* _The records_:
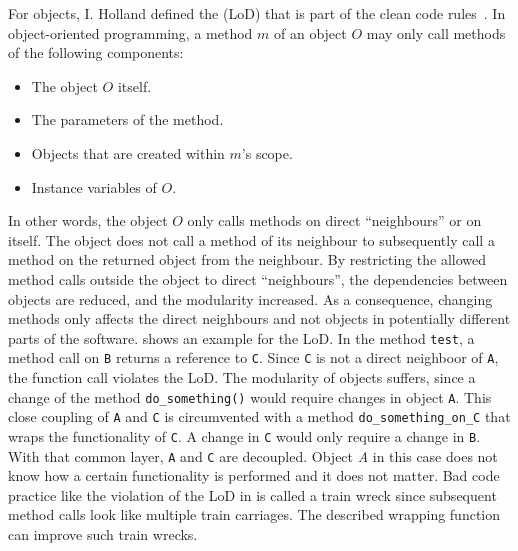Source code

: For objects, I. Holland defined the  (LoD) that is part of the clean code rules~\cite{lieberherr_assuring_1989}.
In object-oriented programming, a method $m$ of an object $O$ may only call methods of the following components:
\begin{itemize}
    \item The object $O$ itself.
    \item The parameters of the method.
    \item Objects that are created within $m$'s scope.
    \item Instance variables of $O$.
\end{itemize}
In other words, the object $O$ only calls methods on direct \enquote{neighbours} or on itself. The object does not call a method of its neighbour to subsequently call a method on the returned object from the neighbour. By restricting the allowed method calls outside the object to direct \enquote{neighbours}, the dependencies between objects are reduced, and the modularity increased. As a consequence, changing methods only affects the direct neighbours and not objects in potentially different parts of the software. 
 shows an example for the LoD. In the method \texttt{test}, a method call on \texttt{B} returns a reference to \texttt{C}. Since \texttt{C} is not a direct neighboor of \texttt{A}, the function call violates the LoD. The modularity of objects suffers, since a change of the method \texttt{do\_something()} would require changes in object \texttt{A}. This close coupling of \texttt{A} and \texttt{C} is circumvented with a method \texttt{do\_something\_on\_C} that wraps the functionality of \texttt{C}. A change in \texttt{C} would only require a change in \texttt{B}. With that common layer, \texttt{A} and \texttt{C} are decoupled. Object \textit{A} in this case does not know how a certain functionality is performed and it does not matter.  
Bad code practice like the violation of the LoD in  is called a train wreck since subsequent method calls look like multiple train carriages. The described wrapping function can improve such train wrecks.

* _Exercise requirements_: Could every line above be set down exactly, with the pictures omitted?

* _Result for this task_:
Source code

: For objects, I. Holland defined the  (LoD) that is part of the clean code rules~\cite{lieberherr_assuring_1989}.
In object-oriented programming, a method $m$ of an object $O$ may only call methods of the following components:
\begin{itemize}
    \item The object $O$ itself.
    \item The parameters of the method.
    \item Objects that are created within $m$'s scope.
    \item Instance variables of $O$.
\end{itemize}
In other words, the object $O$ only calls methods on direct \enquote{neighbours} or on itself. The object does not call a method of its neighbour to subsequently call a method on the returned object from the neighbour. By restricting the allowed method calls outside the object to direct \enquote{neighbours}, the dependencies between objects are reduced, and the modularity increased. As a consequence, changing methods only affects the direct neighbours and not objects in potentially different parts of the software. 
 shows an example for the LoD. In the method \texttt{test}, a method call on \texttt{B} returns a reference to \texttt{C}. Since \texttt{C} is not a direct neighboor of \texttt{A}, the function call violates the LoD. The modularity of objects suffers, since a change of the method \texttt{do\_something()} would require changes in object \texttt{A}. This close coupling of \texttt{A} and \texttt{C} is circumvented with a method \texttt{do\_something\_on\_C} that wraps the functionality of \texttt{C}. A change in \texttt{C} would only require a change in \texttt{B}. With that common layer, \texttt{A} and \texttt{C} are decoupled. Object \textit{A} in this case does not know how a certain functionality is performed and it does not matter.  
Bad code practice like the violation of the LoD in  is called a train wreck since subsequent method calls look like multiple train carriages. The described wrapping function can improve such train wrecks.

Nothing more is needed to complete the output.